An Insight on Dataset Workflow for SDXL

INTRODUCTION

Hello, I’m VegaProxy!

This article shares my limited insights on LoRA creation and dataset preparation. I’ll open this up by saying I'm not a leading expert in this field, I'm just a guy with far too much time on his hands, but my experience has led me to develop theories and practices that I’d like to share. I mainly want to contribute to the broader knowledge on Image Training, and Workflow management, so you can be more informed going forward (if you don't know some of what I touch already), and perhaps you can advance this topic as you apply it in your own way.
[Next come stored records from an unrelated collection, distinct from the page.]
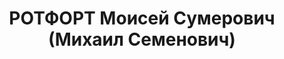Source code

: ---
title: РОТФОРТ Моисей Сумерович (Михаил Семенович)
description: "(р.1912) инженер-электрик \n  1912. — Родился в Харькове (?). \n  1927.\
  \ — Пропаганда идей коллективизации в отряде части особого назначения (ЧОН) на Правобережной\
  \ Украине. \n  1933–1935. — Окончание электротехникума. Учеба в Харьковском политехническом\
  \ институте. Работа в Харьковском горкоме комсомола. \n  1936. — Работа инженером-электриком\
  \ на заводе им. Т.Г. Шевченко в Харькове. \n  1937, весна. — Принят кандидатом в\
  \ ВКП(б). \n  1937, 17 августа. — Арест. Харьковская тюрьма на Холодной горе. Бывшие\
  \ «товарищи» по комсомолу в качестве следователей. Пытки. \n  1937, 7 декабря. —\
  \ Приговор Военной коллегии Верховного суда СССР: 10 лет лишения свободы и 5 лет\
  \ поражения в правах (статья 58). \n  1937, конец – 1938. — Соль-Илецкая тюрьма\
  \ (Оренбургская область). \n  1939. — Этап во Владивосток. Морской этап от бухты\
  \ Ванино до бухты Нагаево. \n  1939–1947. — Работа на золотых приисках. Лагерь «Линковый».\
  \ Отдельный лагерный пункт (ОЛП) № 4. Инвалидный городок «Промкомбинат» недалеко\
  \ от Магадана. Монтаж ЦНИИЛ в Магадане. ОЛП-72 (72-й километр от Магадана). Участие\
  \ в строительстве электростанции и линий электропередачи (ЛЭП). Начальница Магаданлага\
  \ А.Р. Гридасова. \n  1947, 17 августа – 1949. — Освобождение. Жизнь в посёлке Покотиловка\
  \ недалеко от Харькова. \n  1949, февраль. — Повторный арест. Бессудная и бессрочная\
  \ ссылка в Красноярский край (посёлок Ермаково под Игаркой). \n  1954. — Отмена\
  \ ссылки. Поездка в Братск для устройства на работу. \n  С 1955. — Работа в Братскгэсстрое.\
  \ \n  1957. — Реабилитация. Отмена приговора от 7 декабря 1937 г. и постановления\
  \ о ссылке «ввиду отсутствия состава преступления». \n  1962. — Вступление в КПСС"
---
This article was inspired by a fledgling LoRA creator crystalkalem who reached out to me for advice. I appreciate the drive for knowledge, and I'm always happy to share it when I can, that way I can help others grow and improve in this field. I also want to emphasize the importance of a learning mindset especially in the field of AI and image generation, cause thinking outside the box, and being comfortable asking questions even when you know the answer will sometimes yield results you could never expect, or predict. this is what separates growth, from stagnation.

Hardware

Ok, so to start out I want to share my Hardware, I think it's important to get that out of the way, cause while I know cloud solutions exist I primarily train locally ATM, and my perspectives come from that basis, so knowing the hardware can help you understand what works, and how well it works

GPU: Nvidia RTX 3060 12GB vRAM

CPU: Ryzen 7 5700G

RAM: 16GB

some may not be aware of the importance of vRAM, especially if they don't locally generate, but it's very important, in-fact while you can get away with 8GB of vRAM it is recommended to have at least 12GB, or more, otherwise you will need to use limiting presets to avoid overloading your PC when locally training in Kohya, in-fact 12GB is not immune to this as I had to handle overloading on my PC on occasion until I decided to switch to LOW vRAM solutions, this is a common issue not many coming into the field knows about, so it needs to be addressed that way they can curb it, and make the characters they admire.
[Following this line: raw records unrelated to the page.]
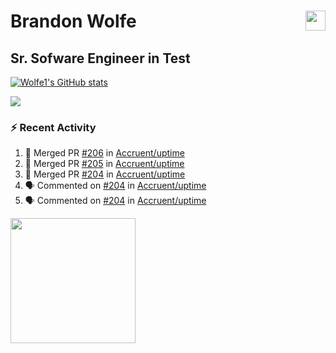 Brandon Wolfe <a href="https://www.linkedin.com/in/brandon-wolfe1" target="_blank" rel="noreferrer"><img src="https://raw.githubusercontent.com/danielcranney/readme-generator/main/public/icons/socials/linkedin.svg" width="32" height="32" align="right"/></a>
==============================
Sr. Sofware Engineer in Test
-----------------------------

<p align="left"><a href="http://www.github.com/Wolfe1"><img src="https://github-readme-stats.vercel.app/api?username=Wolfe1&show_icons=true&hide=&count_private=true&title_color=0891b2&text_color=ffffff&icon_color=0891b2&bg_color=1c1917&hide_border=true&show_icons=true" alt="Wolfe1's GitHub stats" /></a></p>
<p align="left"><a href="http://www.github.com/Wolfe1"><img src="https://github-readme-streak-stats.herokuapp.com/?user=Wolfe1&stroke=ffffff&background=1c1917&ring=0891b2&fire=0891b2&currStreakNum=ffffff&currStreakLabel=0891b2&sideNums=ffffff&sideLabels=ffffff&dates=ffffff&hide_border=true" /></a></p>

### :zap: Recent Activity
<!--START_SECTION:activity-->
1. 🎉 Merged PR [#206](https://github.com/Accruent/uptime/pull/206) in [Accruent/uptime](https://github.com/Accruent/uptime)
2. 🎉 Merged PR [#205](https://github.com/Accruent/uptime/pull/205) in [Accruent/uptime](https://github.com/Accruent/uptime)
3. 🎉 Merged PR [#204](https://github.com/Accruent/uptime/pull/204) in [Accruent/uptime](https://github.com/Accruent/uptime)
4. 🗣 Commented on [#204](https://github.com/Accruent/uptime/issues/204) in [Accruent/uptime](https://github.com/Accruent/uptime)
5. 🗣 Commented on [#204](https://github.com/Accruent/uptime/issues/204) in [Accruent/uptime](https://github.com/Accruent/uptime)
<!--END_SECTION:activity-->

<a href="https://www.buymeacoffee.com/wolfe"><img src="https://cdn.buymeacoffee.com/buttons/v2/default-yellow.png" width="200" /></a>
I've included my recommended SDXL presets in the attachments these include Low vRAM versions, I recommend using them if you get any errors, these are primarily Character Focused Presets, but the creator for Autism Mix XL (Pony), and the Nyantcha Style has given their own Style presets that utilize Tag Settings if you want to add them to your Style (for example I add an artist name), or without any tag settings if you just want a passive Style LoRA. those are in the Attachments as well

Workflow

I typically start off by asking myself whether I want to make a Character/Concept/Style each of these have a vastly different approach in both obtaining good training images, and in explaining them via Booru Tags which is my preferred method as I feel it is more easy to break down as a trainer, and mix/play around with as a generator

I then check Booru Sites, or the Anime/Show relating to the character, or franchise if it's a Character/Style based on an Anime/Show, but if it's a style based on an artist I'll either support their patreon, and get their images from them directly while supporting them, or use Booru Sites if that option isn't available, I usually prefer getting at least 40 images if it's a character although that isn't always possible, at least 100 images if it's a concept, or at least 150 images if it's a style the amount may increase depending on the complexity though, so don't be afraid to explore a little if the results don't exactly meet your expectations.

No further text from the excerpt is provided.